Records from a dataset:
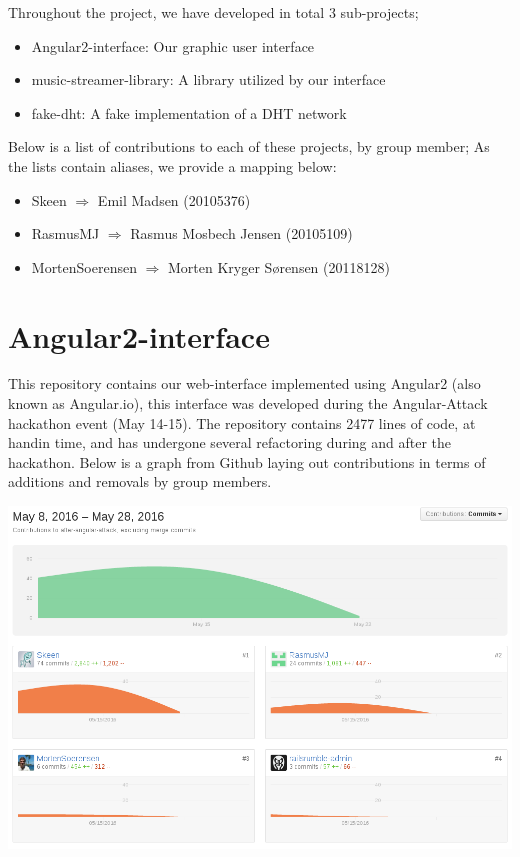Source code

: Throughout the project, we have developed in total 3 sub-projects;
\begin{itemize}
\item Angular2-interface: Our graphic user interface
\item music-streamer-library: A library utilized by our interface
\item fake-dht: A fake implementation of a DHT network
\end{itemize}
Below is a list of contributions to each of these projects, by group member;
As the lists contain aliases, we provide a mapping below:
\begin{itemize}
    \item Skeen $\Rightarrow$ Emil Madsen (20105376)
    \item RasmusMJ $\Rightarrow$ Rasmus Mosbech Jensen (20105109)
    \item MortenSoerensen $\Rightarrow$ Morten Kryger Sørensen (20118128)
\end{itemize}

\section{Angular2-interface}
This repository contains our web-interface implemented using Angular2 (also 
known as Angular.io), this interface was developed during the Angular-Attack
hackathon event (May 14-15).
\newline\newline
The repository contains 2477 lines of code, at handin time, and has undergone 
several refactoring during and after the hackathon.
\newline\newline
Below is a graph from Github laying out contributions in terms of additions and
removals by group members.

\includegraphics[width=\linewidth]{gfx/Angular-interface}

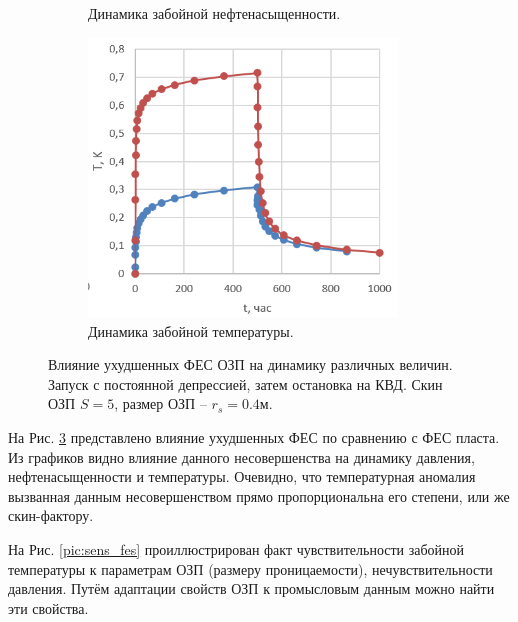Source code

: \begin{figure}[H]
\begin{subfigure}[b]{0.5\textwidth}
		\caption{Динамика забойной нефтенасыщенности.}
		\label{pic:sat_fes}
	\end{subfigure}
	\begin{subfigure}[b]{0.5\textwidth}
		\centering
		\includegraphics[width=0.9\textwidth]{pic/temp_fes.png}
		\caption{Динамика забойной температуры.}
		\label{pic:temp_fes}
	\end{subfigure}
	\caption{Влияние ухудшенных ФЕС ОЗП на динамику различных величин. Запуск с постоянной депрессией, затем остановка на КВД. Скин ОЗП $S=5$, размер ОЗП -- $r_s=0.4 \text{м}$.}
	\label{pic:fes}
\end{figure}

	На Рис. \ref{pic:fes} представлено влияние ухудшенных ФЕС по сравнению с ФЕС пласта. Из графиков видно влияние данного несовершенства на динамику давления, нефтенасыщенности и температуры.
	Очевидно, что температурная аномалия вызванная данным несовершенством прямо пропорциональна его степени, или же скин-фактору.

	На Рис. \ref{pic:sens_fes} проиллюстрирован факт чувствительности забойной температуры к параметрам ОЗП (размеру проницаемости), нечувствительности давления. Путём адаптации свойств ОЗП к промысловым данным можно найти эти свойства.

## Instructions for the task
Nothing but an exact repeat of the records, pictures excluded, belongs in the answer.

## Result of this task
Source code

: Throughout the project, we have developed in total 3 sub-projects;
\begin{itemize}
\item Angular2-interface: Our graphic user interface
\item music-streamer-library: A library utilized by our interface
\item fake-dht: A fake implementation of a DHT network
\end{itemize}
Below is a list of contributions to each of these projects, by group member;
As the lists contain aliases, we provide a mapping below:
\begin{itemize}
    \item Skeen $\Rightarrow$ Emil Madsen (20105376)
    \item RasmusMJ $\Rightarrow$ Rasmus Mosbech Jensen (20105109)
    \item MortenSoerensen $\Rightarrow$ Morten Kryger Sørensen (20118128)
\end{itemize}

\section{Angular2-interface}
This repository contains our web-interface implemented using Angular2 (also 
known as Angular.io), this interface was developed during the Angular-Attack
hackathon event (May 14-15).
\newline\newline
The repository contains 2477 lines of code, at handin time, and has undergone 
several refactoring during and after the hackathon.
\newline\newline
Below is a graph from Github laying out contributions in terms of additions and
removals by group members.

\includegraphics[width=\linewidth]{gfx/Angular-interface}

Source code

: \begin{figure}[H]
\begin{subfigure}[b]{0.5\textwidth}
		\caption{Динамика забойной нефтенасыщенности.}
		\label{pic:sat_fes}
	\end{subfigure}
	\begin{subfigure}[b]{0.5\textwidth}
		\centering
		\includegraphics[width=0.9\textwidth]{pic/temp_fes.png}
		\caption{Динамика забойной температуры.}
		\label{pic:temp_fes}
	\end{subfigure}
	\caption{Влияние ухудшенных ФЕС ОЗП на динамику различных величин. Запуск с постоянной депрессией, затем остановка на КВД. Скин ОЗП $S=5$, размер ОЗП -- $r_s=0.4 \text{м}$.}
	\label{pic:fes}
\end{figure}

	На Рис. \ref{pic:fes} представлено влияние ухудшенных ФЕС по сравнению с ФЕС пласта. Из графиков видно влияние данного несовершенства на динамику давления, нефтенасыщенности и температуры.
	Очевидно, что температурная аномалия вызванная данным несовершенством прямо пропорциональна его степени, или же скин-фактору.

	На Рис. \ref{pic:sens_fes} проиллюстрирован факт чувствительности забойной температуры к параметрам ОЗП (размеру проницаемости), нечувствительности давления. Путём адаптации свойств ОЗП к промысловым данным можно найти эти свойства.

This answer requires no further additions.